Please retype every record exactly as it appears, omitting the pictures.
INPUT section start
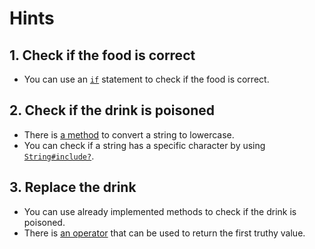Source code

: # Hints

## 1. Check if the food is correct

- You can use an [`if`][if] statement to check if the food is correct.

## 2. Check if the drink is poisoned

- There is [a method][downcase] to convert a string to lowercase.
- You can check if a string has a specific character by using [`String#include?`][include?].

## 3. Replace the drink

- You can use already implemented methods to check if the drink is poisoned.
- There is [an operator][or] that can be used to return the first truthy value.


[if]: https://crystal-lang.org/reference/latest/syntax_and_semantics/if.html
[downcase]: https://crystal-lang.org/api/latest/String.html#downcase%28options%3AUnicode%3A%3ACaseOptions%3D%3Anone%29%3AString-instance-method
[include?]: https://crystal-lang.org/api/latest/String.html#includes%3F%28search%3AChar%7CString%29%3ABool-instance-method
[or]: https://crystal-lang.org/reference/latest/syntax_and_semantics/or.html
INPUT section end
**EXPECTED OUTPUT**
Source code

: # Hints

## 1. Check if the food is correct

- You can use an [`if`][if] statement to check if the food is correct.

## 2. Check if the drink is poisoned

- There is [a method][downcase] to convert a string to lowercase.
- You can check if a string has a specific character by using [`String#include?`][include?].

## 3. Replace the drink

- You can use already implemented methods to check if the drink is poisoned.
- There is [an operator][or] that can be used to return the first truthy value.


[if]: https://crystal-lang.org/reference/latest/syntax_and_semantics/if.html
[downcase]: https://crystal-lang.org/api/latest/String.html#downcase%28options%3AUnicode%3A%3ACaseOptions%3D%3Anone%29%3AString-instance-method
[include?]: https://crystal-lang.org/api/latest/String.html#includes%3F%28search%3AChar%7CString%29%3ABool-instance-method
[or]: https://crystal-lang.org/reference/latest/syntax_and_semantics/or.html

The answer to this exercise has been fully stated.